Exercise materials Block Start

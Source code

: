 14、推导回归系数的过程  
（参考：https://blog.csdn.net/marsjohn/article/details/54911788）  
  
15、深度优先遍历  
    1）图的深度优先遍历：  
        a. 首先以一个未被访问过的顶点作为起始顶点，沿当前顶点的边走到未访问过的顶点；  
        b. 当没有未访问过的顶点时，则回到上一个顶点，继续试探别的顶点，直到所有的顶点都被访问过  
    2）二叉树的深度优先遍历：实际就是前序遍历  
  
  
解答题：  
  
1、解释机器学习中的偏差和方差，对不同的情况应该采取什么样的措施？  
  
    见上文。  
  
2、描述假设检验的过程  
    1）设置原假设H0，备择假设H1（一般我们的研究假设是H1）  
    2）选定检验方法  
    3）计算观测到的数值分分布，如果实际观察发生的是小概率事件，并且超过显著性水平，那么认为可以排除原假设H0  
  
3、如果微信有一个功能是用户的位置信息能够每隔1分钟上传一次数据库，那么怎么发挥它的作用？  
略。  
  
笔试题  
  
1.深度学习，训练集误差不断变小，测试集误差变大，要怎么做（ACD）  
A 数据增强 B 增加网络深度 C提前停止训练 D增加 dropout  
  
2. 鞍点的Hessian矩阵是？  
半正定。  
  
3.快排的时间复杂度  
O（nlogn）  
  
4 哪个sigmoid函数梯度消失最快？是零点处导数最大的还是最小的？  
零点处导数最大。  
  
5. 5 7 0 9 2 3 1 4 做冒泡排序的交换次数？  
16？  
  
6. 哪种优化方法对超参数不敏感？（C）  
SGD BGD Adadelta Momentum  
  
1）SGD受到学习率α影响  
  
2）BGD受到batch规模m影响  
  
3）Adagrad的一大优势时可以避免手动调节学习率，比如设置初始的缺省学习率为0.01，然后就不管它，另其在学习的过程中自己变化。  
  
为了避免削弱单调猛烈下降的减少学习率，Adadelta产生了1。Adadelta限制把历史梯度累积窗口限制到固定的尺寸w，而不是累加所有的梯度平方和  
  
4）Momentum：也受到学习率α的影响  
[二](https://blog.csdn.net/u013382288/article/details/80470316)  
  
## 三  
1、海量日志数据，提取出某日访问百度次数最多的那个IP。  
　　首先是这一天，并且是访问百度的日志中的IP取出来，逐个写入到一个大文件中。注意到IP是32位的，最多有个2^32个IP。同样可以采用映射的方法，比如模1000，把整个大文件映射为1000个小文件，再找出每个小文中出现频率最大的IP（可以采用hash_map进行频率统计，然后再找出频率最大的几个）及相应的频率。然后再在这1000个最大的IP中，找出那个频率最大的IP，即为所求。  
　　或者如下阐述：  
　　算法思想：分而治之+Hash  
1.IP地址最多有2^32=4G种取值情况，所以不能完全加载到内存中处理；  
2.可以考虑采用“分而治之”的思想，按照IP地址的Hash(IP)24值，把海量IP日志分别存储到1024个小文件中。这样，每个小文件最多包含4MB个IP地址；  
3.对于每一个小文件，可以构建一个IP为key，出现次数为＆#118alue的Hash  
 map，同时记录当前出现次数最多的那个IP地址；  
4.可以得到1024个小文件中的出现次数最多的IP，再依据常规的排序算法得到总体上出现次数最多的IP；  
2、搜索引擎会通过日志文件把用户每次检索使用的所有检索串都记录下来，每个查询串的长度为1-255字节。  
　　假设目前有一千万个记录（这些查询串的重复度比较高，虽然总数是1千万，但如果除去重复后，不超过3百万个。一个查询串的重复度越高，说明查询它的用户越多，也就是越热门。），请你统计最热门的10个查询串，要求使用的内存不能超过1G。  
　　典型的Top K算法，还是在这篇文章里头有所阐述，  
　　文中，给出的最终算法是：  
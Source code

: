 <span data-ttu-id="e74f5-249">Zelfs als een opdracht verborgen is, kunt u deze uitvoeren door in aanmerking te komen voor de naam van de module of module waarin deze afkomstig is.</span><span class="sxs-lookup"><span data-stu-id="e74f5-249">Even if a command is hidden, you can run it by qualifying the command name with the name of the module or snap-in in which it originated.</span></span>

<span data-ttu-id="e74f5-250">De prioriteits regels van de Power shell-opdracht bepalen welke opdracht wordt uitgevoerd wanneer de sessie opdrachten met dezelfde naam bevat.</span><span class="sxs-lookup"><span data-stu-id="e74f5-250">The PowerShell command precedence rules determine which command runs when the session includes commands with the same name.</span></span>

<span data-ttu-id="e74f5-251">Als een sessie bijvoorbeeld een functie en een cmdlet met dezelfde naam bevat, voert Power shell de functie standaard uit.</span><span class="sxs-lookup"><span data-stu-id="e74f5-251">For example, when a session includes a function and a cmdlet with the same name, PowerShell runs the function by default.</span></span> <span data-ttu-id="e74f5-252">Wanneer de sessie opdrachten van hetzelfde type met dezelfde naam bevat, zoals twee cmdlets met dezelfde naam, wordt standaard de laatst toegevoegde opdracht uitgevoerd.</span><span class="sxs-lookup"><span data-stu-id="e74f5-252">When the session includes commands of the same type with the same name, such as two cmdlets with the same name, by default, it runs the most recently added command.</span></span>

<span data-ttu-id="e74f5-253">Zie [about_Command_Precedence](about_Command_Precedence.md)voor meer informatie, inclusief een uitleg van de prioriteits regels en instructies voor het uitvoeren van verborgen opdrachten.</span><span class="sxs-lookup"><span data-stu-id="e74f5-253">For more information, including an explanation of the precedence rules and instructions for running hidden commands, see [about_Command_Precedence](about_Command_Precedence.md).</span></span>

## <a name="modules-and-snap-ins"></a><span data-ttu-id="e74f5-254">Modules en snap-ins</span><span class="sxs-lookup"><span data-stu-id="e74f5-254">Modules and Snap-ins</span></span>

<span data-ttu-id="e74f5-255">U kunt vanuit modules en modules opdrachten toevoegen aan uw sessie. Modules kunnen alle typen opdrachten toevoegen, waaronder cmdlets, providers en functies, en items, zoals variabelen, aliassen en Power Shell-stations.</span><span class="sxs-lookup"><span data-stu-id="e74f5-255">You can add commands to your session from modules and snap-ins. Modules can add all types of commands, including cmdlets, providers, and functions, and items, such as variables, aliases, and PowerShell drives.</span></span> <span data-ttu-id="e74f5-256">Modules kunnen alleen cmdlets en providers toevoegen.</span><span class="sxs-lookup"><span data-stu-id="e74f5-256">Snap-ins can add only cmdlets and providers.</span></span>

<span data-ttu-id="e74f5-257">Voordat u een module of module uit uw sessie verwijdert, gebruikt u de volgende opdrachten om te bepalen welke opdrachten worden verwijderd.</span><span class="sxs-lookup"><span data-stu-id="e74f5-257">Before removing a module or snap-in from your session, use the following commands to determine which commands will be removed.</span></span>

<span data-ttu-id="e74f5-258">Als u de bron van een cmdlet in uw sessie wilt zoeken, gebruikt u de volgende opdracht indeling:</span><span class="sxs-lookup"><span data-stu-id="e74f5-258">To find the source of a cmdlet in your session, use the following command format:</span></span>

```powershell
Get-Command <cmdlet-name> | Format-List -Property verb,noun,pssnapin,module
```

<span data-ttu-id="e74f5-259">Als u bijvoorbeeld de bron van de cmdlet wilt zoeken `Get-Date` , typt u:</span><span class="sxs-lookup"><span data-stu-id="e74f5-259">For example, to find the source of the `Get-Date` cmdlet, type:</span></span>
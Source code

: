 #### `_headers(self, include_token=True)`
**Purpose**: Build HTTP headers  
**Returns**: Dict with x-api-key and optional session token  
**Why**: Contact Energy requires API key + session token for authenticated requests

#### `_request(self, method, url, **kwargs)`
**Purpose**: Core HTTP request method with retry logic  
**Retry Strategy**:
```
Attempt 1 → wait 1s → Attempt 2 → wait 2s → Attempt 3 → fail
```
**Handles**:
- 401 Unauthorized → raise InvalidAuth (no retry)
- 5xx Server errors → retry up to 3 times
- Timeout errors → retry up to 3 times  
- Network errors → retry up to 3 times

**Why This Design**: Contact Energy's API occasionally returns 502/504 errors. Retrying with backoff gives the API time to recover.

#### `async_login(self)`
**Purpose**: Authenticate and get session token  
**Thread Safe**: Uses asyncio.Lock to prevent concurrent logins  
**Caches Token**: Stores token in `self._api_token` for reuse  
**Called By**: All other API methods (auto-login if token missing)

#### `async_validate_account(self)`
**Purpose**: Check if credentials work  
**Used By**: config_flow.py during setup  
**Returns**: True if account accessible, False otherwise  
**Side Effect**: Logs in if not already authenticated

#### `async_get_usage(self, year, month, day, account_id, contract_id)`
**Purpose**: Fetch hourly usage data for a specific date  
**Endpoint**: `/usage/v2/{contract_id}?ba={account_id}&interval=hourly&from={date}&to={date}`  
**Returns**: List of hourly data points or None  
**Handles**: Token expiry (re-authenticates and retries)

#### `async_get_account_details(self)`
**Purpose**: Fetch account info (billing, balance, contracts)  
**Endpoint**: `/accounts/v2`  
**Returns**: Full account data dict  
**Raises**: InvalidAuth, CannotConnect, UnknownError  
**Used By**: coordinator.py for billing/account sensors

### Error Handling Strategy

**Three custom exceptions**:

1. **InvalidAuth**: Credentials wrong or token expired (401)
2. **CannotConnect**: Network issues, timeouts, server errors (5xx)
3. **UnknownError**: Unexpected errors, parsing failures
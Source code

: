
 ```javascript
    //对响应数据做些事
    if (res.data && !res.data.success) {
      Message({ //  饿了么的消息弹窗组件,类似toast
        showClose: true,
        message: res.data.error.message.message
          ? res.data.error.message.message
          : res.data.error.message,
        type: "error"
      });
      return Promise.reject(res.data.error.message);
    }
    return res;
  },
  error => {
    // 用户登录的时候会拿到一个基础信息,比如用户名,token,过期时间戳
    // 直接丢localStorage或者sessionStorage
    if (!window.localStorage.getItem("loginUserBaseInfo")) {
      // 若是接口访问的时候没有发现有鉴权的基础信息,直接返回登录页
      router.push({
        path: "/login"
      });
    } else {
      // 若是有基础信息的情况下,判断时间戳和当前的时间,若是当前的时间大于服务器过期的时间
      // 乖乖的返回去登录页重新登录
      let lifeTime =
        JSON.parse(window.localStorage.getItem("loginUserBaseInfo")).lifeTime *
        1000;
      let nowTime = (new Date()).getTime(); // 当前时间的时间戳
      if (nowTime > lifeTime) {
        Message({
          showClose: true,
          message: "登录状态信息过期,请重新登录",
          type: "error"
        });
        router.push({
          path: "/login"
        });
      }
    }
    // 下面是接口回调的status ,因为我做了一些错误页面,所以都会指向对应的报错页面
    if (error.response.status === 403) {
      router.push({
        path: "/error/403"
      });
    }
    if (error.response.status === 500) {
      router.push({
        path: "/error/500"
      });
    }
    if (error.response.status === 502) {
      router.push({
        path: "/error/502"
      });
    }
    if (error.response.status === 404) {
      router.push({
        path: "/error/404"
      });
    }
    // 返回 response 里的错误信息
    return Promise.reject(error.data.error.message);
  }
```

Exercise materials Block End

Exercise description:
Select every line of the material above holding the word "errors" and copy it.

Task output:
- 5xx Server errors → retry up to 3 times
- Timeout errors → retry up to 3 times  
- Network errors → retry up to 3 times
**Why This Design**: Contact Energy's API occasionally returns 502/504 errors. Retrying with backoff gives the API time to recover.
2. **CannotConnect**: Network issues, timeouts, server errors (5xx)
3. **UnknownError**: Unexpected errors, parsing failures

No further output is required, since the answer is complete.